- What you have to do: Only the lines with "seat" in them need to be copied from the listing.

- The data:
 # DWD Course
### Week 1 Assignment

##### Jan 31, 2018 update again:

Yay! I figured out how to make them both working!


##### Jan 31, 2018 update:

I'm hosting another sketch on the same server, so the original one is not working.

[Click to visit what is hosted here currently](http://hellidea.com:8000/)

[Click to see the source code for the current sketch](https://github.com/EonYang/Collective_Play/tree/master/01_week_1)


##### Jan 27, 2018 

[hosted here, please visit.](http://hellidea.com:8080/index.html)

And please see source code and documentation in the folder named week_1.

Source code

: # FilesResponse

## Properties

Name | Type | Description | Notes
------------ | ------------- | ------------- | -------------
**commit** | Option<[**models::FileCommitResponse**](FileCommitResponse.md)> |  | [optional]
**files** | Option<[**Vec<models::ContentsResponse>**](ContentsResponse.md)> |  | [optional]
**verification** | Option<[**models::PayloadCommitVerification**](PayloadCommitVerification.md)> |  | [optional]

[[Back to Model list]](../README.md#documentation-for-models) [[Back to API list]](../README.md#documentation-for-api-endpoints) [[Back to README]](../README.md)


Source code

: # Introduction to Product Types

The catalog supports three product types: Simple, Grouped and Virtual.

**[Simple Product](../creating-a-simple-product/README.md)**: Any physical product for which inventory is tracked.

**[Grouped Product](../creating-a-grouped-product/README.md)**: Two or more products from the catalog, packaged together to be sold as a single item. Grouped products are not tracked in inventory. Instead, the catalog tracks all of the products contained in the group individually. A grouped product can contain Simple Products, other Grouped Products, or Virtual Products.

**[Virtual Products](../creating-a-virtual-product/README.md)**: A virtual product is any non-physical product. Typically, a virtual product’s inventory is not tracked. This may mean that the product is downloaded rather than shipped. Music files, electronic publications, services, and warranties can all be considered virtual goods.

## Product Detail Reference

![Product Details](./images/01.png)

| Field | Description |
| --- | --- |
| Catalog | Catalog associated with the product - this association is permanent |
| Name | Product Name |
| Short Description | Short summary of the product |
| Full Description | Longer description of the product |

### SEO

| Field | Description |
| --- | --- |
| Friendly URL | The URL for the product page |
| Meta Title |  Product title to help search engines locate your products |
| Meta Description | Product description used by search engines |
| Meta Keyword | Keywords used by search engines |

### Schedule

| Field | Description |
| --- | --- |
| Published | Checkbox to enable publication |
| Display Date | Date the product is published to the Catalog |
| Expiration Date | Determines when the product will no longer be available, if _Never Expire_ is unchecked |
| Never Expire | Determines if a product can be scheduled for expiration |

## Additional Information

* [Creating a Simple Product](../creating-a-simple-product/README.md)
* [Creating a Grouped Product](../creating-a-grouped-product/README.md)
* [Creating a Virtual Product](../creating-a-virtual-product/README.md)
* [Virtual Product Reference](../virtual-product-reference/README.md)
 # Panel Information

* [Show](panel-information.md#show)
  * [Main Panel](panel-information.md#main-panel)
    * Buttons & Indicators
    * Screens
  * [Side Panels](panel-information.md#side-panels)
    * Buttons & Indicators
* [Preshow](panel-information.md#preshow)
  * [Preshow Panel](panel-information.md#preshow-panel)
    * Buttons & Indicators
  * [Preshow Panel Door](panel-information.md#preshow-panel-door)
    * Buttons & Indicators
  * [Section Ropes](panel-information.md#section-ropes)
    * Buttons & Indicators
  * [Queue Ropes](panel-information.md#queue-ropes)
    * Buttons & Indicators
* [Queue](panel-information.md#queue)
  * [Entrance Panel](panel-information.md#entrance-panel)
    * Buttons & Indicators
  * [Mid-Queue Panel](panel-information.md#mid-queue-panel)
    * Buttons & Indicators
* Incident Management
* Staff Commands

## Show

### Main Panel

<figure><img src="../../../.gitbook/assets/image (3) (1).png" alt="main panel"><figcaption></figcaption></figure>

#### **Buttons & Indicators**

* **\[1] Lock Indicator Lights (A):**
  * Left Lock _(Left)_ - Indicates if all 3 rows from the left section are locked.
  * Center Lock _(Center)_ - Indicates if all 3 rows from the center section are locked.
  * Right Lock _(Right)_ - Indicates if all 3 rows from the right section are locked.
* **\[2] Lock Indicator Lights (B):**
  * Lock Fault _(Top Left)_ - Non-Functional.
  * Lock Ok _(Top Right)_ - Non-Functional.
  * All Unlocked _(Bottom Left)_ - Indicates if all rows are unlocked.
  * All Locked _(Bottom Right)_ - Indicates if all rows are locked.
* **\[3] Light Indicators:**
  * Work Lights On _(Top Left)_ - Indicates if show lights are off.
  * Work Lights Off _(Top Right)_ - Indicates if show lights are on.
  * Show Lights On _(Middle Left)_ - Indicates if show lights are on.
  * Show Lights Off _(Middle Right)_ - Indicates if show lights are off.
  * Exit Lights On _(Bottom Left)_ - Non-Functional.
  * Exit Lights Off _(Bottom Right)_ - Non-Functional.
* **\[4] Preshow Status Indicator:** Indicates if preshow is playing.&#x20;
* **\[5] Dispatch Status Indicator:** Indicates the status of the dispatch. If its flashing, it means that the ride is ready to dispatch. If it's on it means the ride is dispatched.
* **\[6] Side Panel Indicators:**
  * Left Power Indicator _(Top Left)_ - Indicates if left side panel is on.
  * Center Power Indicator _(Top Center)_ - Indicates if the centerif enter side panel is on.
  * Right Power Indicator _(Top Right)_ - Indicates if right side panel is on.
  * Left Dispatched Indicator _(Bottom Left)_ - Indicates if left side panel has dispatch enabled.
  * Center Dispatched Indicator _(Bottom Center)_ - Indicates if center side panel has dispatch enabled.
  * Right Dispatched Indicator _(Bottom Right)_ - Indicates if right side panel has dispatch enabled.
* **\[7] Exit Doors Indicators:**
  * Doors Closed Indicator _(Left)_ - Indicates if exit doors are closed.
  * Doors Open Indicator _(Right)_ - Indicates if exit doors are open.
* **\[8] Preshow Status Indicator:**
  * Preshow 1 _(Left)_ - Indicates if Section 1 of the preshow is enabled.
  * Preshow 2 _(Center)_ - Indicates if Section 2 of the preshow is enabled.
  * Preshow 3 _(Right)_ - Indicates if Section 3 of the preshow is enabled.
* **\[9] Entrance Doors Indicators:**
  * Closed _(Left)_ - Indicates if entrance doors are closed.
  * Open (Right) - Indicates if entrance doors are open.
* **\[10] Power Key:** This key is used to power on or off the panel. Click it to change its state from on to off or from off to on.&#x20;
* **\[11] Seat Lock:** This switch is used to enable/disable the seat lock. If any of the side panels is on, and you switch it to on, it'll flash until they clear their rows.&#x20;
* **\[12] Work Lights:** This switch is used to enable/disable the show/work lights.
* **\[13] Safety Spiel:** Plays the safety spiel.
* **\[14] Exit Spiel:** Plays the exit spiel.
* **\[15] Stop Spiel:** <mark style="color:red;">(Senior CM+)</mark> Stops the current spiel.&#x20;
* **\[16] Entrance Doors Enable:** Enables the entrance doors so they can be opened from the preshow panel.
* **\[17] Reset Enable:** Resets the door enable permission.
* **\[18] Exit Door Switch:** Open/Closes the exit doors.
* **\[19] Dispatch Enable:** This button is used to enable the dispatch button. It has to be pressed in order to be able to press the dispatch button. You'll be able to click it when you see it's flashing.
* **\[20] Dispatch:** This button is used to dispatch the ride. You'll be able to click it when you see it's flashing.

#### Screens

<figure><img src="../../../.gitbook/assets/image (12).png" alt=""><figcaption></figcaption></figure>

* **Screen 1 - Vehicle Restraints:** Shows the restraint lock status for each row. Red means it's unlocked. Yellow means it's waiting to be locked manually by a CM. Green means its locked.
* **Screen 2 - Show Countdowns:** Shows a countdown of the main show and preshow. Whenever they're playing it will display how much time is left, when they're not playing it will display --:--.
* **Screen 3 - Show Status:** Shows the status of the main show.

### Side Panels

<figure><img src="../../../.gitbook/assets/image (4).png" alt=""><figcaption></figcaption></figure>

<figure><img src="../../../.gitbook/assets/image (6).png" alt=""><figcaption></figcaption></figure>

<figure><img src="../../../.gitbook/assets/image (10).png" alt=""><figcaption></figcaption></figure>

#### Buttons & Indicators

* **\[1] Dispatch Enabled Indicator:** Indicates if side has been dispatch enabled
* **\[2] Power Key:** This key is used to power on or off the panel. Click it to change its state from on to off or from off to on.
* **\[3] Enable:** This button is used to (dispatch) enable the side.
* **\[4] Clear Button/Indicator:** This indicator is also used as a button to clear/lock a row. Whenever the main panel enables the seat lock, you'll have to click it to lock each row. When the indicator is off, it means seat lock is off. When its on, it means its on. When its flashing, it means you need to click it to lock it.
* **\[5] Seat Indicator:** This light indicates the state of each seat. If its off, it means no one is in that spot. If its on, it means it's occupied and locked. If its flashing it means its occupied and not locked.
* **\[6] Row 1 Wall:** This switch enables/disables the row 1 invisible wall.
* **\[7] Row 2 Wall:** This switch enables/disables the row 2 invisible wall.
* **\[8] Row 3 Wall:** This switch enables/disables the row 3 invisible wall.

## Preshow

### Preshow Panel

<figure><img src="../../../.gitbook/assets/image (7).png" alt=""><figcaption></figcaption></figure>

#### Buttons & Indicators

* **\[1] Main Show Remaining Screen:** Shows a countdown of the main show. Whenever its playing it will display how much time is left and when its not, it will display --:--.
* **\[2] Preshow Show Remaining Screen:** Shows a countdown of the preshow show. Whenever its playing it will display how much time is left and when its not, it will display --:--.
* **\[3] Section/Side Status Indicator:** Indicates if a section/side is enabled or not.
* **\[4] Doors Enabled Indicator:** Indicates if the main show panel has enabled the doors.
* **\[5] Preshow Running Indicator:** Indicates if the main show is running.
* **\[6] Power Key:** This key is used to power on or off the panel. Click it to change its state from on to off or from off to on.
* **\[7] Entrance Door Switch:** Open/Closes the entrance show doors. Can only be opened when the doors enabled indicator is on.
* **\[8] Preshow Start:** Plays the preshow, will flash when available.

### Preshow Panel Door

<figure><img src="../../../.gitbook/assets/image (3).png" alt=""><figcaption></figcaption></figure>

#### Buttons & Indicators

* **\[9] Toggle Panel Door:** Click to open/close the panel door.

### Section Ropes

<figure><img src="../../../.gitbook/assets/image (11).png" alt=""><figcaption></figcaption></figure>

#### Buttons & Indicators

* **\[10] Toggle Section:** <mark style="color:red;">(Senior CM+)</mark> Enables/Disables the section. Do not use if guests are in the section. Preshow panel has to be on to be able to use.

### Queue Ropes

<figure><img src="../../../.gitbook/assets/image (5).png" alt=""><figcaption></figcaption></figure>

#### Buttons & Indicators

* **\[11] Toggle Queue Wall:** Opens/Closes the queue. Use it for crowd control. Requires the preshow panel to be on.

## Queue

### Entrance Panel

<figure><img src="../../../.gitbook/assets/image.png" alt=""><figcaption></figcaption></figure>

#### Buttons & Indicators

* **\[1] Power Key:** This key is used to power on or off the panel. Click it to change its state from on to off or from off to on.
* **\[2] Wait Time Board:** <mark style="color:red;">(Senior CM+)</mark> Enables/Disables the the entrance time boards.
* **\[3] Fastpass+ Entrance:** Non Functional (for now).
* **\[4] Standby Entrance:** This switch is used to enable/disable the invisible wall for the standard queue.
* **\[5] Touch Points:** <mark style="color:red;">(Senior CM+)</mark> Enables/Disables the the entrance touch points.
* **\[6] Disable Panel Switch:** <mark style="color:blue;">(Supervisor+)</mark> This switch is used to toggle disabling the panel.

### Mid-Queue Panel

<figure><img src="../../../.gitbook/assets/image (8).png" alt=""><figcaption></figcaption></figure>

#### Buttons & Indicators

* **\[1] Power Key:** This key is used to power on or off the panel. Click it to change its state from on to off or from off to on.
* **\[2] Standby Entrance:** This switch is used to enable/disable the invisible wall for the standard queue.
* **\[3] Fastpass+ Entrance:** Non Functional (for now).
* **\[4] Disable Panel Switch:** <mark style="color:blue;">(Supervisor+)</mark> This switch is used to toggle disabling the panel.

- Reply to the task:
* **\[11] Seat Lock:** This switch is used to enable/disable the seat lock. If any of the side panels is on, and you switch it to on, it'll flash until they clear their rows.&#x20;
* **\[4] Clear Button/Indicator:** This indicator is also used as a button to clear/lock a row. Whenever the main panel enables the seat lock, you'll have to click it to lock each row. When the indicator is off, it means seat lock is off. When its on, it means its on. When its flashing, it means you need to click it to lock it.
* **\[5] Seat Indicator:** This light indicates the state of each seat. If its off, it means no one is in that spot. If its on, it means it's occupied and locked. If its flashing it means its occupied and not locked.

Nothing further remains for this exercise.